Hold-ups or stay-ups (in the United States also referred to as thigh-high stockings or simply thigh highs) are stockings with an elasticized band at the top, designed to hold the stockings up when worn, without the use of a garter belt or garters (British English: suspenders). Thigh highs are held up by one or more bands sewn to the top that is backed with silicone on its inner surface. This ensures the thigh highs stay in position because of the elastic and the friction of the silicone against the skin. The silicone can become ineffective by contact with body lotions, oils and talcum powder, as they all reduce the friction of the silicone. Thigh highs are designed so that the elastic band exerts just the right pressure on the wearer's thigh, avoiding any uncomfortable tightness or unflattering muffin-top effect. Sometimes thigh highs are preferred to pantyhose for hygiene reasons, because they reduce excessive microbial growth around the groin due to humidity and warmth. 

Thigh highs may be chosen because of the classic popular "stocking top" line, and there are no suspender bumps to be seen through a skirt or dress. Like stockings and pantyhose, the thickness of thigh-highs is measured in denier.

History
With the invention of nylon, thigh high stockings took center stage in women's fashion. While high-end consumers never lost their fascination with silk thigh highs, their nylon counterparts were so ubiquitous that they ended up baptizing the entire stocking family. In popular use, stockings were referred to as "nylons" in the 1940s.
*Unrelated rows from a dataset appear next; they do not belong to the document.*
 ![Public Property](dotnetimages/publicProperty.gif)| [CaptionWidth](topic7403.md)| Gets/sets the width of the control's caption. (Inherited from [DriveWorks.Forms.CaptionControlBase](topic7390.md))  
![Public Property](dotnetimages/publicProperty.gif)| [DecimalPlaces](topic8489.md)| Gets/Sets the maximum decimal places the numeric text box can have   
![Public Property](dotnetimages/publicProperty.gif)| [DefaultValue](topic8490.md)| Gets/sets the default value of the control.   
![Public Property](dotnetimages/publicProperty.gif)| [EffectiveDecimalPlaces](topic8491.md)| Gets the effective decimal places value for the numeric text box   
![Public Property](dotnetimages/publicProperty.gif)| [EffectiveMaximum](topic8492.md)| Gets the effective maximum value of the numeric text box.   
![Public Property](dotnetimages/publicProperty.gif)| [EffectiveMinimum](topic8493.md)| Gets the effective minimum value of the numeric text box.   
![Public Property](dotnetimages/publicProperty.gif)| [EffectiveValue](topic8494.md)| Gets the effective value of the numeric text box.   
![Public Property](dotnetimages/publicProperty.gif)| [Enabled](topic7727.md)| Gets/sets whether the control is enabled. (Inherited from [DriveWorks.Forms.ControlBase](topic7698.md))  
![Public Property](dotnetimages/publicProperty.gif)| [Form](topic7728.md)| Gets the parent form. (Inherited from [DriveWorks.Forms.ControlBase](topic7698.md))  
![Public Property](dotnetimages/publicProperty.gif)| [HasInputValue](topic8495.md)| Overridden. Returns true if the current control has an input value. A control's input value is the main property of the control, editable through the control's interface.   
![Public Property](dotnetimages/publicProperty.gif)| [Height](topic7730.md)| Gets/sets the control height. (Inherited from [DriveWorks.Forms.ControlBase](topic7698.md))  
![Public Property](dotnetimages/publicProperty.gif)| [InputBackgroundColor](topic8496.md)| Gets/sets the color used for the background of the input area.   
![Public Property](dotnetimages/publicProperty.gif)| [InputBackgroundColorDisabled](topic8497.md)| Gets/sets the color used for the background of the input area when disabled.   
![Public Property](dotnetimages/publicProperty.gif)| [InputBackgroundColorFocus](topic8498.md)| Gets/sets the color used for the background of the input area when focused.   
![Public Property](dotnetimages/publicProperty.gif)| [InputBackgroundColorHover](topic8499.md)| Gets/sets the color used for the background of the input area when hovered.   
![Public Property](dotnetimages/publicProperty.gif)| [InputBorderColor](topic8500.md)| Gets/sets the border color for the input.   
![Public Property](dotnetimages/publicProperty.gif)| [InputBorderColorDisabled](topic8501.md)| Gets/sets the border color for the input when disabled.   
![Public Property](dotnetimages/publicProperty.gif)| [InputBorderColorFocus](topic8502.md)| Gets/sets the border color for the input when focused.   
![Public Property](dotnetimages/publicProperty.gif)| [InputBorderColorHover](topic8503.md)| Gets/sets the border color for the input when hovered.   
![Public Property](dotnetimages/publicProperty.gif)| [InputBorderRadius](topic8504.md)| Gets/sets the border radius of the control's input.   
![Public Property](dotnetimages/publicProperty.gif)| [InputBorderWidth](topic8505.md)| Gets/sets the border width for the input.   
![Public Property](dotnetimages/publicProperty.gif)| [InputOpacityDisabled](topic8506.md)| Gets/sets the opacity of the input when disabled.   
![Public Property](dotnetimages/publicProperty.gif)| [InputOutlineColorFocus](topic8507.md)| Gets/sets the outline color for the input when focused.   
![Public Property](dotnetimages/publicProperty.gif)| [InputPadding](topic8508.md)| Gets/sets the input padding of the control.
In the 1960s, thigh highs retreated towards a more marginal place in women's fashion. It is accepted that the popularity of the mini-skirt was an important factor in this. As the skirt was growing shorter and shorter, revealing the top line of the stockings became uncommon, and thigh highs became superseded by pantyhose.

As a term, "hold-ups" was first used by "Pretty Polly" in 1967 for its self-supporting stockings. The term was not registered by the company, and has since become a generic trademark for the stocking style.

Manufacturing process
Modern stockings, pantyhose, and thigh highs are made by either flat knitting or the use of circular machines. Flat knitting is the original hosiery manufacturing technique of the 1930s–1950s. After the fabric has been produced, each thigh high is individually seamed. The top of the seam has a "finishing loop", a small hole that every seamed thigh high has as a result of the machinist turning the welt—the thigh high top—inside out, in order to finish off. Once sewn, the thigh highs are "boarded". This is a process where each thigh high is stretched over a flat metal leg form and "set" with steam. The knit tightens, creases are eliminated and the leg is correctly shaped. Because the process is time consuming, seamed thigh highs are never cheap. Also, around a third of production—especially during the production of sheer stockings—is discarded during quality control.

Thigh highs are now most often produced on circular machines that eliminate back seams by knitting tubes that are then "set" to the shape of the leg. While the first circular machines produced sheer stockings with a reinforced heel pocket, modern machines have eliminated this, offering a better fit regardless of the wearer's shoe size.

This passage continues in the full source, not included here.